コラムNo.07 私が新人薬剤師だった頃

 4月になって新たに薬剤師になられた方もいらっしゃると思います。
 今回は、非常に恥ずかしいのですが、薬剤師になってかれこれ20年くらいになる(計算してみてびっくりです)私の新人時代の頃のことを書きます。
 
 国立病院(最近ではほとんどの病院が独立行政法人化して国立病院機構の病院となっていますが)の職員は転勤がつきものです。

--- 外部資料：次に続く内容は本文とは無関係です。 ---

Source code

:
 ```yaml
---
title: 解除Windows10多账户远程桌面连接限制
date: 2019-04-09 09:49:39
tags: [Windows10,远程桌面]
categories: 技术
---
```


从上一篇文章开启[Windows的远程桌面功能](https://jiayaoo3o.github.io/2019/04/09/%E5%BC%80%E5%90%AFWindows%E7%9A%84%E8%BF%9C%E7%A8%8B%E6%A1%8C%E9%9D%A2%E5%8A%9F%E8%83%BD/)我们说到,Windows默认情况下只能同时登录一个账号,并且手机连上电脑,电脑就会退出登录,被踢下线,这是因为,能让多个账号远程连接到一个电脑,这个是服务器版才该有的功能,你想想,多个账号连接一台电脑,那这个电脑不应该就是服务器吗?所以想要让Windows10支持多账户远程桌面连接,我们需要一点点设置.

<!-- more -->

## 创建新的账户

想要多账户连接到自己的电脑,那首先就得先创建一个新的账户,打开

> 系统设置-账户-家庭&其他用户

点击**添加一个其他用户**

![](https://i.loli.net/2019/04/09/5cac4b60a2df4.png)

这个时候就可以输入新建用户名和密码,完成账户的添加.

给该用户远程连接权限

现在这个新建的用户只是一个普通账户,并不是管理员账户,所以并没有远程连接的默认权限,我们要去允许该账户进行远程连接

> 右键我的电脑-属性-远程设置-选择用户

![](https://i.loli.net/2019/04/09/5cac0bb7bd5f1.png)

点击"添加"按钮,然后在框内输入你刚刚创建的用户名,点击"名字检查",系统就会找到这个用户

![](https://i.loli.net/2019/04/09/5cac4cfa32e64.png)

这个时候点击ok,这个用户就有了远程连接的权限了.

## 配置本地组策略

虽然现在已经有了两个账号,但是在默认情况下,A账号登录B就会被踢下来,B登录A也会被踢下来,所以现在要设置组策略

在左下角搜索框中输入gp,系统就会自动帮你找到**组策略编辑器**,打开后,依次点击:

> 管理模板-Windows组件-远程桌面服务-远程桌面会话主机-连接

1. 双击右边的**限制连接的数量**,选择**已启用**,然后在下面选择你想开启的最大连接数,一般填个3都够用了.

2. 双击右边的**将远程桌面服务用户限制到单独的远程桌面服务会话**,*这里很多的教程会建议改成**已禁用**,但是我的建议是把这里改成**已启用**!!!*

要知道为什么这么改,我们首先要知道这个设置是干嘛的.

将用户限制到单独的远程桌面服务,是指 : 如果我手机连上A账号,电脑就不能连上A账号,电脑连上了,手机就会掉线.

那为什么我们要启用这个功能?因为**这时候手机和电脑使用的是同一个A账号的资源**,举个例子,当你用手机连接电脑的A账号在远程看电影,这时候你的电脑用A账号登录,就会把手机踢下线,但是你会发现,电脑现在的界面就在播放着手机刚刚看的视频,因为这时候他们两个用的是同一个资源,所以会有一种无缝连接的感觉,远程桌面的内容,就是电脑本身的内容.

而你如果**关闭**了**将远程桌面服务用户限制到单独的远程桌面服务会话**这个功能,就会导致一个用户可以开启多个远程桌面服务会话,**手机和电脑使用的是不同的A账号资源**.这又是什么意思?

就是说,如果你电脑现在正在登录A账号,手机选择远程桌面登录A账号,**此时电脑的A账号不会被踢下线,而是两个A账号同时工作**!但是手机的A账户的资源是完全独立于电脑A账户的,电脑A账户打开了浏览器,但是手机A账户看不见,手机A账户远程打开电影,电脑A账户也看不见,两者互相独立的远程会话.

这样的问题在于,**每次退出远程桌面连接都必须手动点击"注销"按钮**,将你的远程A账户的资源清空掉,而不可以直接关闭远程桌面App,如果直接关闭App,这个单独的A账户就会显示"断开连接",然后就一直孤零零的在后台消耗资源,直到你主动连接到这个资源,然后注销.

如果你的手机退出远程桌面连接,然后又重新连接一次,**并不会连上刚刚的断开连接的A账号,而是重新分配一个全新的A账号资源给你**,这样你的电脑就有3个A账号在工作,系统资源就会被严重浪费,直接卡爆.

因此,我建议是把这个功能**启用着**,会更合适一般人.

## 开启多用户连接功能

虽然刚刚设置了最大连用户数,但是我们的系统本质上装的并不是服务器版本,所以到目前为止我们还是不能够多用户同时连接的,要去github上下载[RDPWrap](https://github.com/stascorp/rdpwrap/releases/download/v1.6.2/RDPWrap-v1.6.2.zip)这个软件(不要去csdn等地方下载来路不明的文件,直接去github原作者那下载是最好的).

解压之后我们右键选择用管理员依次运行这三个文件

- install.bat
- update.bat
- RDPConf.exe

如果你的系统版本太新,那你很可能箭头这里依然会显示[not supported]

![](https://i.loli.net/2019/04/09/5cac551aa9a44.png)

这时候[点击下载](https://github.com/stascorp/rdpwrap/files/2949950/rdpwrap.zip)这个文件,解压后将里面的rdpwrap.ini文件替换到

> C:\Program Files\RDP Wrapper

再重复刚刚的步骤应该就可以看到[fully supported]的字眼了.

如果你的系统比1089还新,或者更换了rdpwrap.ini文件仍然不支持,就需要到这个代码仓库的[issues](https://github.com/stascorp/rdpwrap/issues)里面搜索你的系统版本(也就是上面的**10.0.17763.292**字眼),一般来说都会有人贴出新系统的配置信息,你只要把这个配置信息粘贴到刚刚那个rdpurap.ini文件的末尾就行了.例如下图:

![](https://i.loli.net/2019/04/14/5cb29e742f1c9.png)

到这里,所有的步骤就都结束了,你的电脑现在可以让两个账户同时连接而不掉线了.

 私が採用されて一番初めに行った施設は、岐阜県の飛騨にある国立療養所でした。
 こんなこと書いていいのかどうかわかりませんが、非常にのどかなところでした。
 そんなところで1年9ヶ月ほど過ごさせてもらいました。
 
 その次に行ったところは名古屋にある比較的大きくて非常に忙しい病院でした。
 ひょっとして、ここからが新人薬剤師としての私が始まるのかもしれません。
 
 のどかなところで仕事をしていたせいか、調剤に追われる毎日がとても大変と感じました。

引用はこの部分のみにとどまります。